The trunks in a chamber can be improved in looks and comfort by making cushions of the same size and shape, stuffed with hay and covered with chintz, with a frill reaching nearly to the floor.

Every bed-chamber should have a wash-stand, bowl, pitcher, and tumbler, with a wash-bucket under the stand, to receive slops. A light screen, made like a clothes-frame, and covered with paper or chintz, should be furnished for bedrooms occupied by two persons, so that ablutions can be performed in privacy. It can be ornamented, so as to look well anywhere. A little frame, or towel-horse, by the wash-stand, on which to dry towels, is a convenience. A wash-stand should be furnished with a sponge or wash-cloth, and a small towel, for wiping the basin after using it. This should be hung on the wash-stand or towel-horse, for constant use. A soap-dish, and a dish for tooth-brushes, are neat and convenient, and each person should be furnished with two towels; one for the feet, and one for other purposes.

It is in good taste to have the curtains, bed-quilt, valance, and window-curtains of similar materials. In making feather-beds, side-pieces should be put in, like those of mattresses, and the bed should be well filled, so that a person will not be buried in a hollow, which is not healthful, save in extremely cold weather. Feather-beds should never be used except in cold weather. At other times, a thin mattress of hair, cotton and moss, or straw, should be put over them. A simple strip of broad straw matting, spread over a featherbed, answers the same purpose. Nothing is more debilitating than, in warm weather, to sleep with a feather-bed pressing round the greater part of the body. Pillows stuffed with papers an inch square are good for summer, especially for young children, whose heads should be kept cool. The cheapest and best covering of a bed, for winter, is a cotton comforter, made to contain three or four pounds of cotton, laid in bats or sheets, between covers tacked together at regular intervals. They should be three yards square, and less cotton should be put at the sides that are tucked in. It is better to have two thin comforters to each bed, than one thick one; as then the covering can be regulated according to the weather.

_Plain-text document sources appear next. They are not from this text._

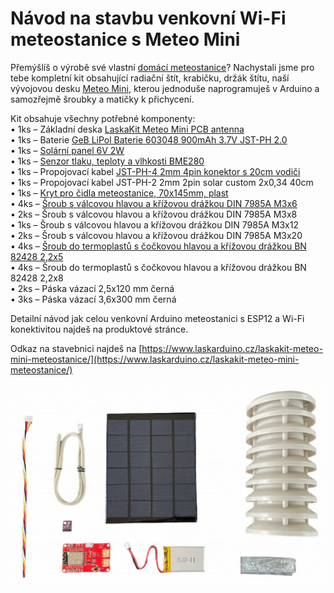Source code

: # Návod na stavbu venkovní Wi-Fi meteostanice s Meteo Mini
Přemýšlíš o výrobě své vlastní [domácí meteostanice](https://www.laskarduino.cz/laskakit-meteo-mini-meteostanice/)? Nachystali jsme pro tebe kompletní kit obsahující radiační štít, krabičku, držák štítu, naší vývojovou desku [Meteo Mini](https://www.laskarduino.cz/laskakit-meteo-mini/), kterou jednoduše naprogramuješ v Arduino a samozřejmě šroubky a matičky k přichycení. 

Kit obsahuje všechny potřebné komponenty:<br/>
• 1ks – Základní deska [LaskaKit Meteo Mini PCB antenna](https://www.laskarduino.cz/laskakit-meteo-mini/) <br/>
• 1ks – Baterie [GeB LiPol Baterie 603048 900mAh 3.7V JST-PH 2.0](https://www.laskarduino.cz/ehao-lipol-baterie-603048-900mah-3-7v/) <br/>
• 1ks – [Solární panel 6V 2W](https://www.laskarduino.cz/solarni-panel-6v-2w/) <br/>
• 1ks – [Senzor tlaku, teploty a vlhkosti BME280](https://www.laskarduino.cz/arduino-senzor-tlaku--teploty-a-vlhkosti-bme280/) <br/>
• 1ks – Propojovací kabel [JST-PH-4 2mm 4pin konektor s 20cm vodiči](https://www.laskarduino.cz/jst-ph-4-2mm-4pin-konektor-s-20cm-vodici/) <br/>
• 1ks – Propojovací kabel JST-PH-2 2mm 2pin  solar custom 2x0,34 40cm <br/>
• 1ks – [Kryt pro čidla meteostanice, 70x145mm, plast](https://www.laskarduino.cz/kryt-pro-cidla-meteostanice--70x145mm--plast/) <br/>
• 4ks – [Šroub s válcovou hlavou a křížovou drážkou DIN 7985A M3x6](https://www.laskarduino.cz/sroub-s-valcovou-hlavou-a-krizovou-drazkou-m3x6-ocel/) <br/>
• 2ks – Šroub s válcovou hlavou a křížovou drážkou DIN 7985A M3x8 <br/>
• 1ks – Šroub s válcovou hlavou a křížovou drážkou DIN 7985A M3x12 <br/>
• 2ks – Šroub s válcovou hlavou a křížovou drážkou DIN 7985A M3x20 <br/>
• 4ks – [Šroub do termoplastů s čočkovou hlavou a křížovou drážkou BN 82428 2,2x5](https://www.laskarduino.cz/sroub-do-termoplastu-s-cockovou-hlavou-a-krizovou-drazkou-2-2x5-bn-82428-ocel/) <br/>
• 4ks – Šroub do termoplastů s čočkovou hlavou a křížovou drážkou BN 82428 2,2x8 <br/>
• 2ks – Páska vázací 2,5x120 mm černá <br/>
• 3ks – Páska vázací 3,6x300 mm černá<br/>

Detailní návod jak celou venkovní Arduino meteostanici s ESP12 a Wi-Fi konektivitou najdeš na produktové stránce.

Odkaz na stavebnici najdeš na [https://www.laskarduino.cz/laskakit-meteo-mini-meteostanice/](https://www.laskarduino.cz/laskakit-meteo-mini-meteostanice/)

![LaskaKit WeatherStation kit](https://github.com/LaskaKit/Weather_Station_Mini/blob/main/img/LaskaKitMeteo.JPG)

Few domestics will make a bed properly without much attention from the mistress of the family. The following di-rections should be given to those who do this work:

Open the windows, and lay off the bed-covering, on two chairs, at the foot of the bed. After the bed is well aired, shake the feathers, from each corner to the middle; then take up the middle, and shake it well, and turn the bed over. Then push the feathers in place, making the head higher than the foot, and the sides even, and as high as the middle part. Then put on the bolster and the under sheet, so that the wrong side of the sheet shall go next the bed, and the marking come at the head, tucking in all around. Then put on the pillows, even, so that the open ends shall come to the sides of the bed, and then spread on the upper sheet, so that the wrong side shall be next the blankets and the marked end at the head. This arrangement of sheets is to prevent the part where the feet lie from being reversed, so as to come to the face, and also to prevent the parts soiled by the body from coming to the bed-tick and blankets. Then put on the other covering, except the outer one, tucking in all around, and then turn over the upper sheet, at the head, so as to show a part of the pillows. When the pillow-cases are clean and smooth, they look best outside of the cover, but not otherwise. Then draw the hand along the side of the pillows, to make an even indentation, and then smooth and shape the whole outside. A nice housekeeper always notices the manner in which a bed is made; and in some parts of the country it is rare to see this work properly performed.

The writer would here urge every mistress of a family who keeps more than one domestic to provide them with single beds, that they may not be obliged to sleep with all the changing domestics, who come and go so often. Where the room is too small for two beds, a narrow truckle-bed under another will answer. Domestics should be furnished with washing conveniences in their chambers, and be encouraged to keep their persons and rooms neat and in order.